Exercise prompt
Return every line from the one with "and Record Linkage.''" through the one with "on Visual Analytics", inclusive, exactly as it appears below.

Data shown
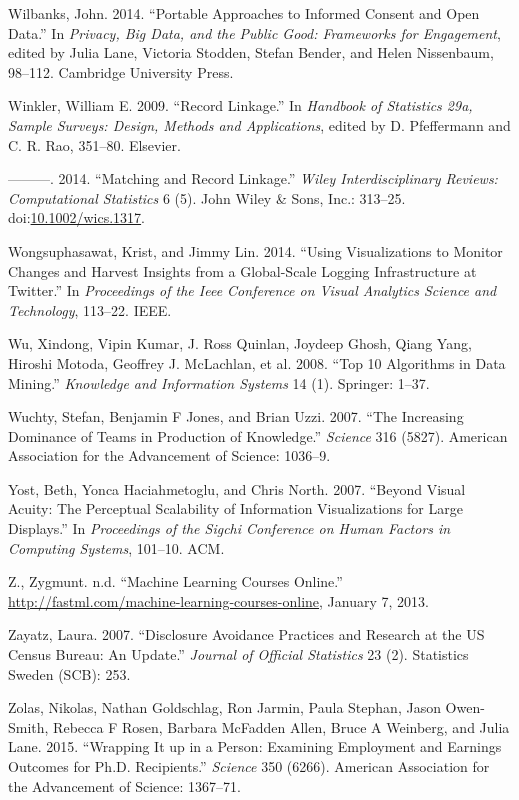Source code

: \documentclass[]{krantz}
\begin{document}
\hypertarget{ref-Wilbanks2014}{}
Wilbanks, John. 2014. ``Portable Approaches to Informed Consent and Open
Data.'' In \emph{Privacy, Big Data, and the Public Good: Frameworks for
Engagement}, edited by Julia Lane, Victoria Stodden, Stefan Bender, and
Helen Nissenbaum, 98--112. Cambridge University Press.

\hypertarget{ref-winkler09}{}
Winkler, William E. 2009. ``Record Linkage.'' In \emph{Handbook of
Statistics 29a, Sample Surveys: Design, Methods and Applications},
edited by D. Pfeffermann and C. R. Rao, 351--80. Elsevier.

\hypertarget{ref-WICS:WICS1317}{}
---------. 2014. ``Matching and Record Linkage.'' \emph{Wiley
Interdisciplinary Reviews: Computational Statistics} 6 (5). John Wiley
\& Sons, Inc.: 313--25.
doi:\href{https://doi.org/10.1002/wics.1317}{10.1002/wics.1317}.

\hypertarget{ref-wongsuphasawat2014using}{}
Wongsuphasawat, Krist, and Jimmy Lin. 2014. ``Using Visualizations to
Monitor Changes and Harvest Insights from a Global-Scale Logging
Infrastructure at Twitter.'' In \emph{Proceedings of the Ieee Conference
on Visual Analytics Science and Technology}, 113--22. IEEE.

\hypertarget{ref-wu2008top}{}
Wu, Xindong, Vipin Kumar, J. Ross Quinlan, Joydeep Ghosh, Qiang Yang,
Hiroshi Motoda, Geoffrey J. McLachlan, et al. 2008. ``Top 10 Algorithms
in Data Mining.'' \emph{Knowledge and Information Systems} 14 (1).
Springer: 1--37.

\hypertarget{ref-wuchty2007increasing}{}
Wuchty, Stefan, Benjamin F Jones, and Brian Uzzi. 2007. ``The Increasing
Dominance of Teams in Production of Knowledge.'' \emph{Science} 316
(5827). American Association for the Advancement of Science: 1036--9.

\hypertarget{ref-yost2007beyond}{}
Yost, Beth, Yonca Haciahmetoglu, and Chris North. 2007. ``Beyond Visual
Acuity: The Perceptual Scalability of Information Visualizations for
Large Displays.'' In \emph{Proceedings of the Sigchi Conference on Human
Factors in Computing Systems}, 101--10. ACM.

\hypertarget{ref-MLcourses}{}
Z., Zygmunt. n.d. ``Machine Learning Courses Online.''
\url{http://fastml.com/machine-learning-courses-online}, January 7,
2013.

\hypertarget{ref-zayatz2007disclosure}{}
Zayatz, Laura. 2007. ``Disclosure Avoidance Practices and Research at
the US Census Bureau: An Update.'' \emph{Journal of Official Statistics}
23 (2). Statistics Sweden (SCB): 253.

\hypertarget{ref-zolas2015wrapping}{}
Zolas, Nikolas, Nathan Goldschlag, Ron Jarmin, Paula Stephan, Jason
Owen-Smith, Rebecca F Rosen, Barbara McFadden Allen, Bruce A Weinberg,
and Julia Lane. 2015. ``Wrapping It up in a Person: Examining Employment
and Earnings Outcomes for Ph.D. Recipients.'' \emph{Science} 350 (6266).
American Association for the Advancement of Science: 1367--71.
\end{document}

==

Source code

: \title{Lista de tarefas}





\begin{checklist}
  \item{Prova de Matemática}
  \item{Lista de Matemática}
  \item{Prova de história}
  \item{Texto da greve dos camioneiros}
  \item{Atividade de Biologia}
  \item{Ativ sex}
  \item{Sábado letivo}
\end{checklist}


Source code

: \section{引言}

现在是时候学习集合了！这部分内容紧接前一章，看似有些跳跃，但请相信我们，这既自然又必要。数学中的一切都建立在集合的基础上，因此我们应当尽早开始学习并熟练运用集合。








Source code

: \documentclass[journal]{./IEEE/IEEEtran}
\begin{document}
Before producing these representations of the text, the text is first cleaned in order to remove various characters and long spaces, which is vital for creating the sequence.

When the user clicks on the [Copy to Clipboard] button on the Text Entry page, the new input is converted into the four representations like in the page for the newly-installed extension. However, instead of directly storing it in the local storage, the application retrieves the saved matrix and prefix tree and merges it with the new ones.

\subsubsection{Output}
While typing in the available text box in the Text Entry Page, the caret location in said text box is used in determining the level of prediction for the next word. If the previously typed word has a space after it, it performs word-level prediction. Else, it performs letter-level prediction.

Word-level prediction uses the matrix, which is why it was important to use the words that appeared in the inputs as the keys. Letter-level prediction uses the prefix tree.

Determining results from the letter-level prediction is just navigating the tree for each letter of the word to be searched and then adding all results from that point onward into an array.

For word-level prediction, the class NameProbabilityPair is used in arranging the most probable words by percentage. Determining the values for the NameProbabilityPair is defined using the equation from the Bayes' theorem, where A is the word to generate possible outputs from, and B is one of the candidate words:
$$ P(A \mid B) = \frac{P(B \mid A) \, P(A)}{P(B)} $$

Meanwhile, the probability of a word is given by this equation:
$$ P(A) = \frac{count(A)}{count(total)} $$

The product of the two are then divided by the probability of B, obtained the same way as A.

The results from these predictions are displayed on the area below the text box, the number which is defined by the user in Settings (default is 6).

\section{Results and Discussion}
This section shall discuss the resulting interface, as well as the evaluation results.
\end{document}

Solution for this problem
---------. 2014. ``Matching and Record Linkage.'' \emph{Wiley
Interdisciplinary Reviews: Computational Statistics} 6 (5). John Wiley
\& Sons, Inc.: 313--25.
doi:\href{https://doi.org/10.1002/wics.1317}{10.1002/wics.1317}.

\hypertarget{ref-wongsuphasawat2014using}{}
Wongsuphasawat, Krist, and Jimmy Lin. 2014. ``Using Visualizations to
Monitor Changes and Harvest Insights from a Global-Scale Logging
Infrastructure at Twitter.'' In \emph{Proceedings of the Ieee Conference
on Visual Analytics Science and Technology}, 113--22. IEEE.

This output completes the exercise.